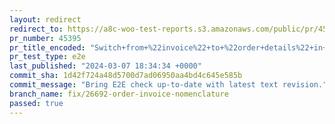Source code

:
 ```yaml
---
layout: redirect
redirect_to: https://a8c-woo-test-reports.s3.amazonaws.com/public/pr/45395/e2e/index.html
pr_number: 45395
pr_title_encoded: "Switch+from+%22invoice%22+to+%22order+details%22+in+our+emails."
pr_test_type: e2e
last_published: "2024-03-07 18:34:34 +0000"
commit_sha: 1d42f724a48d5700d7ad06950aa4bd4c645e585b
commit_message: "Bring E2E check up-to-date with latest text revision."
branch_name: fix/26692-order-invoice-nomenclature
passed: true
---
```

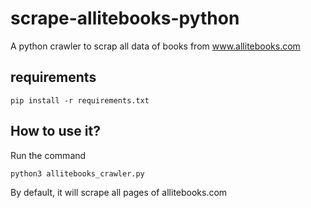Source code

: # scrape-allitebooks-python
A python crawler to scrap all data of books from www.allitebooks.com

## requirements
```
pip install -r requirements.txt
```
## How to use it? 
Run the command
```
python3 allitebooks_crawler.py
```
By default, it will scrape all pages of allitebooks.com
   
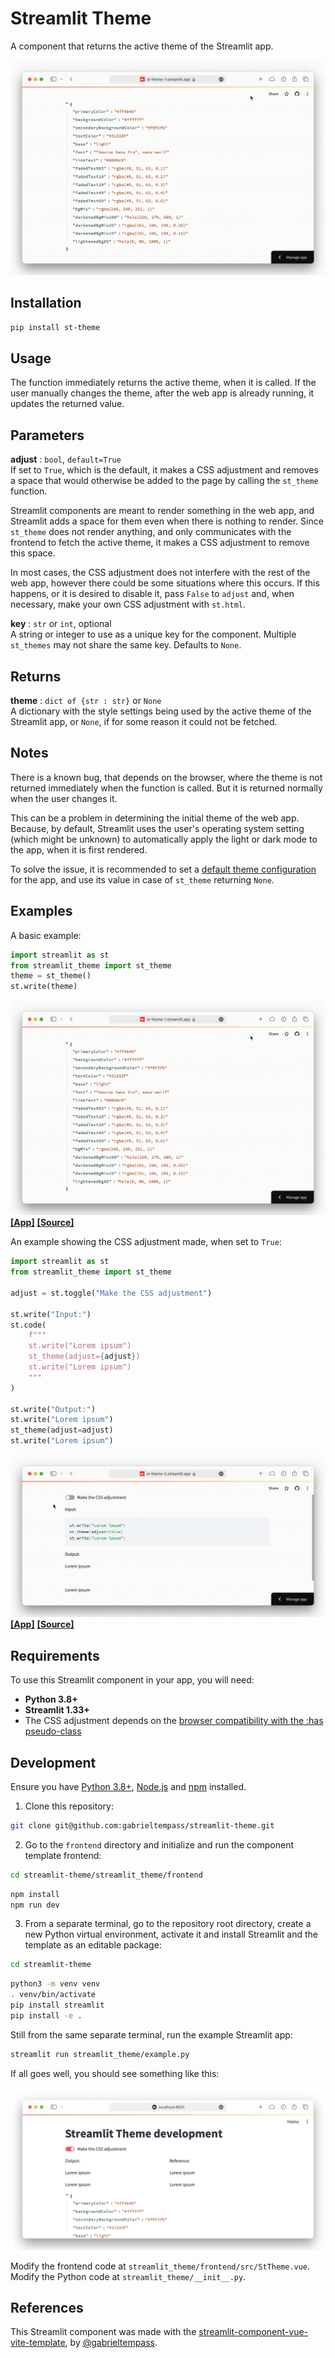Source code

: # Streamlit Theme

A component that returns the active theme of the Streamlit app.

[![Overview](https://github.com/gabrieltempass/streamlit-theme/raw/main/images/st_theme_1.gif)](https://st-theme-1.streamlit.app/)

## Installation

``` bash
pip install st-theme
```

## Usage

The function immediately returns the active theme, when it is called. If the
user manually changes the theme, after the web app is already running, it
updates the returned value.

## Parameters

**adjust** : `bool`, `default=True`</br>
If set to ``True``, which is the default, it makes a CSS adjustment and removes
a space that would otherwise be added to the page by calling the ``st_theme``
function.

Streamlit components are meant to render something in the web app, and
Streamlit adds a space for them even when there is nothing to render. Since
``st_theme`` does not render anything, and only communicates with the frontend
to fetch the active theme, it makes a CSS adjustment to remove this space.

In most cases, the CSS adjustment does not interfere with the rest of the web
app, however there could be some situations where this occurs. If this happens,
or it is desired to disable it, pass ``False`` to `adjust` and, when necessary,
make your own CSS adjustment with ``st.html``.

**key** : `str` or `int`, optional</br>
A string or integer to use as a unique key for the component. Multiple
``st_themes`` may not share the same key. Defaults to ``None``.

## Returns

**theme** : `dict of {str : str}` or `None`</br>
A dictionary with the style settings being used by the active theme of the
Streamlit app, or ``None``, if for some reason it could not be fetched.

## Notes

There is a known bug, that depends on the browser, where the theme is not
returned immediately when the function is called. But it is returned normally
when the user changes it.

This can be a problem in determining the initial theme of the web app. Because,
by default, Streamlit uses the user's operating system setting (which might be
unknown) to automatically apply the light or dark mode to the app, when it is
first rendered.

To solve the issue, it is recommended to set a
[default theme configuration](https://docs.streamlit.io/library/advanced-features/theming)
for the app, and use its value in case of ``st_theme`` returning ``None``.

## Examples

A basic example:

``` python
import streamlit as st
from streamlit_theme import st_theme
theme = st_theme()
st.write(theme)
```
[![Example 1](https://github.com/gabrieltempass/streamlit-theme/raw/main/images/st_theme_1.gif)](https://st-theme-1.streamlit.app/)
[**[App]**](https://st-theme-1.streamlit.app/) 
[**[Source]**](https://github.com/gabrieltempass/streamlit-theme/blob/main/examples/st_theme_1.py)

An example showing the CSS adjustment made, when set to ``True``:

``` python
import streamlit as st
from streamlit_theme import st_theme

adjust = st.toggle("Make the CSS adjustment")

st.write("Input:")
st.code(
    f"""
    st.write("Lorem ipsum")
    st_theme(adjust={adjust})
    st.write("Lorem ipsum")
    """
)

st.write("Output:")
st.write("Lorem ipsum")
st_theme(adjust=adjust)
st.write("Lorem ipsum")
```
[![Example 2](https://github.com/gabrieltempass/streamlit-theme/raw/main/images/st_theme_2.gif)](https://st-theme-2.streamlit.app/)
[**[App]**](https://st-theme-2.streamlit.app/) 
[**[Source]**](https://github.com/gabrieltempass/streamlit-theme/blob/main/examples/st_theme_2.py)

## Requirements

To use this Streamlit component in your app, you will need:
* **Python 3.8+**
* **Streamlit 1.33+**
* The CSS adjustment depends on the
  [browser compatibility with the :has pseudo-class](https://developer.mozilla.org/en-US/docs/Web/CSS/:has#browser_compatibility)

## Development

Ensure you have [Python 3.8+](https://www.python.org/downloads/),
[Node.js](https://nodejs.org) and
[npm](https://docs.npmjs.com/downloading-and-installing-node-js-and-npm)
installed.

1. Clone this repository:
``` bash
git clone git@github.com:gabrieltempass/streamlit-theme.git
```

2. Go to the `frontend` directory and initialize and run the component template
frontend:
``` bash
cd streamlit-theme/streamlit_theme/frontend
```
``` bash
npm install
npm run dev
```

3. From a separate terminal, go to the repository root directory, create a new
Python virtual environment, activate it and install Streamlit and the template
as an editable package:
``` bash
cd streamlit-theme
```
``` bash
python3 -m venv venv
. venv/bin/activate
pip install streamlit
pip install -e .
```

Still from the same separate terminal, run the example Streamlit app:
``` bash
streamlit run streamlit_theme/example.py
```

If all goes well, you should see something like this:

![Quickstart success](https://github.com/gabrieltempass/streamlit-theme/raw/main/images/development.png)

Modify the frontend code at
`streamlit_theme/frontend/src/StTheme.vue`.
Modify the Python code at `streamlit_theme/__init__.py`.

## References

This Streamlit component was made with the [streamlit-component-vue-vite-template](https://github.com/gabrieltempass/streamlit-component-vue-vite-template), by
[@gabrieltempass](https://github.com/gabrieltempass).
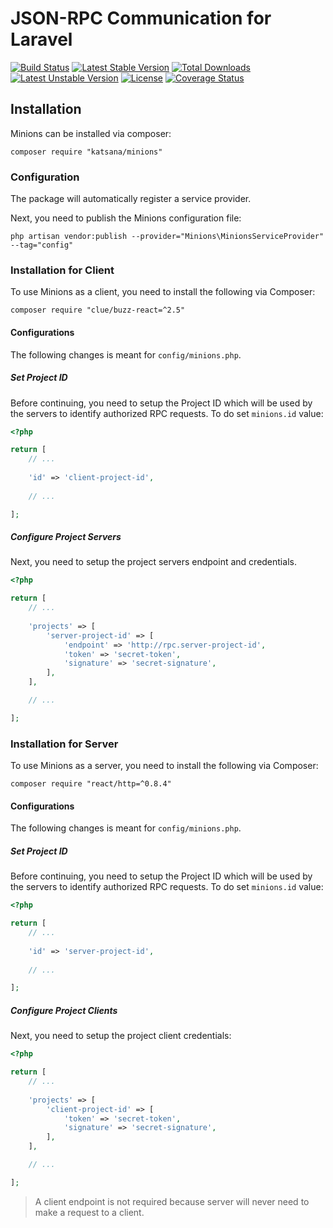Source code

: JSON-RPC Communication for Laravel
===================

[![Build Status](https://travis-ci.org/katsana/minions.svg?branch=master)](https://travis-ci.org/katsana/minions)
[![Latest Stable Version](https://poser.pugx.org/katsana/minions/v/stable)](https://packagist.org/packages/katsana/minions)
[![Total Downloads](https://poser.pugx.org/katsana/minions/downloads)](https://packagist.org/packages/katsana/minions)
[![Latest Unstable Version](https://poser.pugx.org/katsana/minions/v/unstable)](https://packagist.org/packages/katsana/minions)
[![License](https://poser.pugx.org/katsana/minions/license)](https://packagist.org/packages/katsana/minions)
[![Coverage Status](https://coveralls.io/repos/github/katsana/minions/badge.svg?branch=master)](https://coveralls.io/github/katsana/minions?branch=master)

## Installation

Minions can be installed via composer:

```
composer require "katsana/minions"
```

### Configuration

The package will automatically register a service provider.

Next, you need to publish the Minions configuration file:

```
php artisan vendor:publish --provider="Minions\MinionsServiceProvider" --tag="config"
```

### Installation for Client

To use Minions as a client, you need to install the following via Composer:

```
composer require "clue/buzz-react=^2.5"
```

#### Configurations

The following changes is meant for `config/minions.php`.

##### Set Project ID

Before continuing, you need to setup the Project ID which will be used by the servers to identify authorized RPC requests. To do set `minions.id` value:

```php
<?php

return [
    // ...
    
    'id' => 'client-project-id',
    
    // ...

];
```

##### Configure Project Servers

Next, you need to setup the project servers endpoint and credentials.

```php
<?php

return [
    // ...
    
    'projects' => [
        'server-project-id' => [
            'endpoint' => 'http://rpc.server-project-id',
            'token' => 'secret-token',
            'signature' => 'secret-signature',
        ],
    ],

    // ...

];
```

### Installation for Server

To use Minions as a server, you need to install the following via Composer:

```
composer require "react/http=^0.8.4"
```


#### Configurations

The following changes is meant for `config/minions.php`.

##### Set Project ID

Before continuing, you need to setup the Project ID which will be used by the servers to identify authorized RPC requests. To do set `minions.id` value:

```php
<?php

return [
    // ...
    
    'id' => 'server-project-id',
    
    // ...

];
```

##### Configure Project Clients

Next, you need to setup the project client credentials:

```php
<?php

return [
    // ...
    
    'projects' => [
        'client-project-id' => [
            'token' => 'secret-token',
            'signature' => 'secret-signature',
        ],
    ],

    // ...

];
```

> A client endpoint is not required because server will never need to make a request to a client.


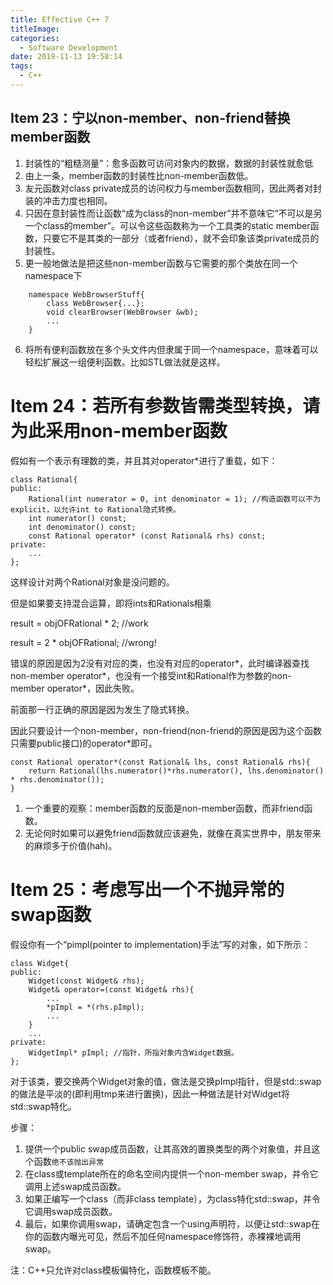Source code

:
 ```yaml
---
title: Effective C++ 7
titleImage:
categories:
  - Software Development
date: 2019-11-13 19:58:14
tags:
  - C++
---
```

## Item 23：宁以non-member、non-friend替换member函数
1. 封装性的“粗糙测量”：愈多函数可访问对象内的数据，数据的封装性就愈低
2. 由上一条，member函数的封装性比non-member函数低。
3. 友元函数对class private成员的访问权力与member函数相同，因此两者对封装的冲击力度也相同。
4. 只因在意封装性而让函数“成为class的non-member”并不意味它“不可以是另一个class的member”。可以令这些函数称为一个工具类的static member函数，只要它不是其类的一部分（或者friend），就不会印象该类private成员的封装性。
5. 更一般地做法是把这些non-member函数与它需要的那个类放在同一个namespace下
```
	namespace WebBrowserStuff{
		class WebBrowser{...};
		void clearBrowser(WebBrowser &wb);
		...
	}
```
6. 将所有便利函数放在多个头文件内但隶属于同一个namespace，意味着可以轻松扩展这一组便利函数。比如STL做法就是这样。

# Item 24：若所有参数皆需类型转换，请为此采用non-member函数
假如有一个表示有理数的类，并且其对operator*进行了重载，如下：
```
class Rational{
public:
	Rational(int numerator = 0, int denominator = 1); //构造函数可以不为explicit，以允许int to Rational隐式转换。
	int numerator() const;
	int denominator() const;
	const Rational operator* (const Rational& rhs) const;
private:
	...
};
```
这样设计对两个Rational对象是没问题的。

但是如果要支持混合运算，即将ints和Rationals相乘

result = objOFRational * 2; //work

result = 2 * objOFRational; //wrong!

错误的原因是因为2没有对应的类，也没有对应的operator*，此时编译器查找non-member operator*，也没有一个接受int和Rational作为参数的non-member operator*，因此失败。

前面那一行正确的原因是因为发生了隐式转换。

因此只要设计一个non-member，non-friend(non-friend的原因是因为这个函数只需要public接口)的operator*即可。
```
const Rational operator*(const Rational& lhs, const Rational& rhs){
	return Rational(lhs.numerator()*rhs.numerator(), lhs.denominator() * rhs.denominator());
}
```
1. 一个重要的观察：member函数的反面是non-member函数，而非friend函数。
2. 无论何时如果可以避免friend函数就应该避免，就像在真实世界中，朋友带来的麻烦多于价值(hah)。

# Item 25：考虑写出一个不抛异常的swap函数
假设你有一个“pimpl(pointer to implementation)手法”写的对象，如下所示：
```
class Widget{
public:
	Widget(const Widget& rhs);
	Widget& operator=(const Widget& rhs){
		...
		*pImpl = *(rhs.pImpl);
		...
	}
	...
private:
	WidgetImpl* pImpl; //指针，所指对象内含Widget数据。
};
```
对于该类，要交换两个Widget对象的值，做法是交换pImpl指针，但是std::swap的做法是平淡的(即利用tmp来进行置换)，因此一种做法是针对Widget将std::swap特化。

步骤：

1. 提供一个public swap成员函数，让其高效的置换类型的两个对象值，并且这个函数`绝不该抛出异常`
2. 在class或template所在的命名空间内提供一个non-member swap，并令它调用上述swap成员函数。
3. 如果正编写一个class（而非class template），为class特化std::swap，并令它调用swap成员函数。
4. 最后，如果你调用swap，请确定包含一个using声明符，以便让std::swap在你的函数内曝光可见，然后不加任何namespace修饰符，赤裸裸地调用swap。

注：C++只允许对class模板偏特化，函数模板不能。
——
EXERCISE REQUIREMENTS:
Across all the entries, count the lines that contain the word "could" and give the number by itself.

ANSWER SPACE:
2